#### What to produce:
Send back all of the data, word for word.

#### Given information:
# # #
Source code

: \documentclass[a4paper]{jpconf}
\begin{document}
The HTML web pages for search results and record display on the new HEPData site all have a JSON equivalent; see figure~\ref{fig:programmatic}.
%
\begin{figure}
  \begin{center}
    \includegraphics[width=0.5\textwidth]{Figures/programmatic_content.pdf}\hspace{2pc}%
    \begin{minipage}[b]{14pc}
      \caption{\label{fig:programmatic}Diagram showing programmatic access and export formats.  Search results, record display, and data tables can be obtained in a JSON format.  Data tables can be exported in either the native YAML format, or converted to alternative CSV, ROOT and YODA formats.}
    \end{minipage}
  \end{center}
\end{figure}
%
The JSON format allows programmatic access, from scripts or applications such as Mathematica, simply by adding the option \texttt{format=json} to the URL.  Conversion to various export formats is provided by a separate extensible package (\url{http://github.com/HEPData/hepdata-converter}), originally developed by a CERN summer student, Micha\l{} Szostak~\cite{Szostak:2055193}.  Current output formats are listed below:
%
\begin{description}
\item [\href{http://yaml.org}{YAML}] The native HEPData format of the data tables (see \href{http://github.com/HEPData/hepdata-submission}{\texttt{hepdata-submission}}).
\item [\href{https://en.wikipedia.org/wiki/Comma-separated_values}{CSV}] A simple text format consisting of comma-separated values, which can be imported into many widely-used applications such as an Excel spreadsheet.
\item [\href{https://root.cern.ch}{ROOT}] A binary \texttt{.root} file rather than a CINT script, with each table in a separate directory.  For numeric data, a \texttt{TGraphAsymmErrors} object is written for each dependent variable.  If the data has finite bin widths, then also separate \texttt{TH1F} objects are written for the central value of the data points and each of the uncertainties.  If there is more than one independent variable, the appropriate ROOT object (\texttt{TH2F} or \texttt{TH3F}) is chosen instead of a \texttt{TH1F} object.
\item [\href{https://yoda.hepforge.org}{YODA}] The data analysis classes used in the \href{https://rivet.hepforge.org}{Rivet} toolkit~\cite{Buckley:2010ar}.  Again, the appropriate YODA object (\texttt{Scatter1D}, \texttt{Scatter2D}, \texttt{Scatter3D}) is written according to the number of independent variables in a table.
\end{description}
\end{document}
# # #
#### Result of this exercise:
Source code

: \documentclass[a4paper]{jpconf}
\begin{document}
The HTML web pages for search results and record display on the new HEPData site all have a JSON equivalent; see figure~\ref{fig:programmatic}.
%
\begin{figure}
  \begin{center}
    \includegraphics[width=0.5\textwidth]{Figures/programmatic_content.pdf}\hspace{2pc}%
    \begin{minipage}[b]{14pc}
      \caption{\label{fig:programmatic}Diagram showing programmatic access and export formats.  Search results, record display, and data tables can be obtained in a JSON format.  Data tables can be exported in either the native YAML format, or converted to alternative CSV, ROOT and YODA formats.}
    \end{minipage}
  \end{center}
\end{figure}
%
The JSON format allows programmatic access, from scripts or applications such as Mathematica, simply by adding the option \texttt{format=json} to the URL.  Conversion to various export formats is provided by a separate extensible package (\url{http://github.com/HEPData/hepdata-converter}), originally developed by a CERN summer student, Micha\l{} Szostak~\cite{Szostak:2055193}.  Current output formats are listed below:
%
\begin{description}
\item [\href{http://yaml.org}{YAML}] The native HEPData format of the data tables (see \href{http://github.com/HEPData/hepdata-submission}{\texttt{hepdata-submission}}).
\item [\href{https://en.wikipedia.org/wiki/Comma-separated_values}{CSV}] A simple text format consisting of comma-separated values, which can be imported into many widely-used applications such as an Excel spreadsheet.
\item [\href{https://root.cern.ch}{ROOT}] A binary \texttt{.root} file rather than a CINT script, with each table in a separate directory.  For numeric data, a \texttt{TGraphAsymmErrors} object is written for each dependent variable.  If the data has finite bin widths, then also separate \texttt{TH1F} objects are written for the central value of the data points and each of the uncertainties.  If there is more than one independent variable, the appropriate ROOT object (\texttt{TH2F} or \texttt{TH3F}) is chosen instead of a \texttt{TH1F} object.
\item [\href{https://yoda.hepforge.org}{YODA}] The data analysis classes used in the \href{https://rivet.hepforge.org}{Rivet} toolkit~\cite{Buckley:2010ar}.  Again, the appropriate YODA object (\texttt{Scatter1D}, \texttt{Scatter2D}, \texttt{Scatter3D}) is written according to the number of independent variables in a table.
\end{description}
\end{document}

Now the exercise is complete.